I didn’t have any celery salt, so I researched how to make it and found this article. Turns out it was simple enough to produce and let me carry on with my project. I used this link to make it. I found this later, and it looks even better.
I have said it before, but I really enjoy using rubs when grilling pork and chicken. I have started making my own and I really enjoy it. It is so much more fun to use something I’ve put together myself than just something I’ve bought. In case you have never used a rub for grilling, I’ll share my method here. I sprinkle or rub the mixture onto the meat anywhere from a few minutes to a day before (the longer the better). Then grill the meat according to the cut. For chicken, I cook it over a low direct heat, turning often. Once the meat is nearly done, I brush on a barbecue sauce to finish it off. The combination of the rub, and sauce gives a good complexity of flavor, and saving the sauce to the end keeps it from burning up as the meat cooks, so I don’t wind up with accidentally blackened chicken or pork-chops.
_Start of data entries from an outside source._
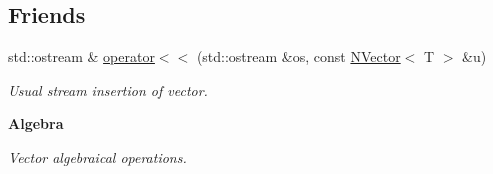 \subsection*{Friends}
\begin{DoxyCompactItemize}
\item 
std\+::ostream \& \mbox{\hyperlink{class_n_vector_a810496e91afe860d48d719dad343060d}{operator$<$$<$}} (std\+::ostream \&os, const \mbox{\hyperlink{class_n_vector}{N\+Vector}}$<$ T $>$ \&u)
\begin{DoxyCompactList}\small\item\em Usual stream insertion of vector. \end{DoxyCompactList}\end{DoxyCompactItemize}
\begin{Indent}\textbf{ Algebra}\par
{\em Vector algebraical operations.

}
\end{Indent}
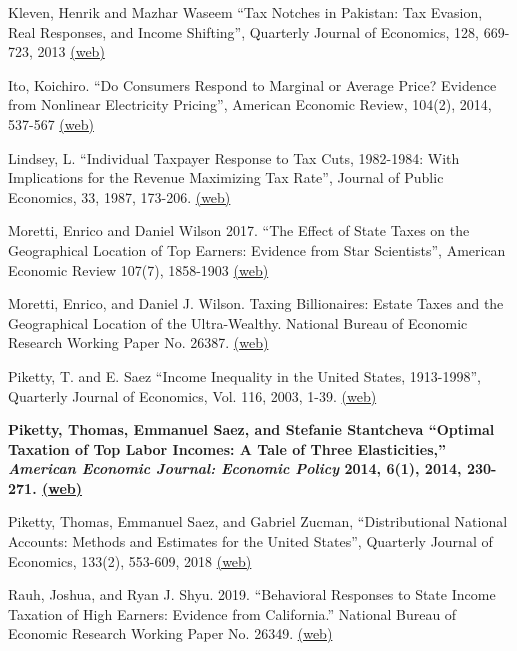 \documentclass[landscape]{slides}
\begin{document}
\begin{slide}
{Kleven, Henrik and Mazhar Waseem ``Tax Notches in Pakistan: Tax Evasion, Real Responses, and Income Shifting'', Quarterly Journal of Economics, 128, 669-723, 2013
\href{http://elsa.berkeley.edu/~saez/course/kleven-waseem_qje2013.pdf} {(web)}

Ito, Koichiro. ``Do Consumers Respond to Marginal or Average Price?
Evidence from Nonlinear Electricity Pricing'', 
American Economic Review, 104(2), 2014, 537-567 \href{http://elsa.berkeley.edu/~saez/course/koichiroAER14.pdf} {(web)} 

Lindsey, L. ``Individual Taxpayer Response to Tax Cuts, 1982-1984: With Implications for the Revenue Maximizing Tax Rate'', Journal of Public Economics, 33, 1987, 173-206. \href{http://elsa.berkeley.edu/~saez/course/Lindsey_JPubE(1987).pdf} {(web)}

Moretti, Enrico and Daniel Wilson 2017. ``The Effect of State Taxes on the Geographical Location of Top Earners: Evidence from Star Scientists'', American Economic Review 107(7), 1858-1903 \href{http://elsa.berkeley.edu/~saez/course/moretti-wilsonAER17mobility.pdf} {(web)}

Moretti, Enrico, and Daniel J. Wilson. Taxing Billionaires: Estate Taxes and the Geographical Location of the Ultra-Wealthy. National Bureau of Economic Research Working Paper No. 26387.
\href{https://www.nber.org/papers/w26387.pdf} {(web)}

Piketty, T. and E. Saez ``Income Inequality in the United States, 1913-1998'', Quarterly Journal of Economics, Vol. 116, 2003, 1-39. \href{http://links.jstor.org/stable/pdfplus/25053897.pdf} {(web)}

\textbf{Piketty, Thomas, Emmanuel Saez, and Stefanie Stantcheva ``Optimal Taxation of Top Labor Incomes: A Tale of Three Elasticities,'' \emph{American Economic Journal: Economic Policy} 2014, 6(1), 2014, 230-271.
\href{http://elsa.berkeley.edu/~saez/piketty-saez-stantchevaAEJ14.pdf} {(web)} }

Piketty, Thomas, Emmanuel Saez, and Gabriel Zucman,  ``Distributional National Accounts:
Methods and Estimates for the United States'', Quarterly Journal of Economics, 133(2), 553-609, 2018
\href{https://eml.berkeley.edu/~saez/PSZ2018QJE.pdf} {(web)}

Rauh, Joshua, and Ryan J. Shyu. 2019. ``Behavioral Responses to State Income Taxation of High Earners: Evidence from California.'' National Bureau of Economic Research Working Paper No. 26349.
\href{https://www.nber.org/papers/w26349.pdf} {(web)} 

}
\end{slide}
\end{document}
Katie: This was great chicken! The rub smelled great and I can’t wait to use it again. We will probably try it with a different sauce next time to see what flavor we get from that. We also like to use bone-in, skin-on chicken for grilling. It helps keep the chicken from drying out and getting over done. It’s also not very hard to cut most of the chicken off of the bone with a knife and fork. I use the T-shaped cut that Gray taught me before we got married. You cut the chicken long-ways from the tip all the way across to the other end. Then you cut across the widest part of the chicken, perpendicular to your first cut. Be sure to cut all the way to the bone. After making your cuts, use the knife to pull the meat away from the bone and enjoy!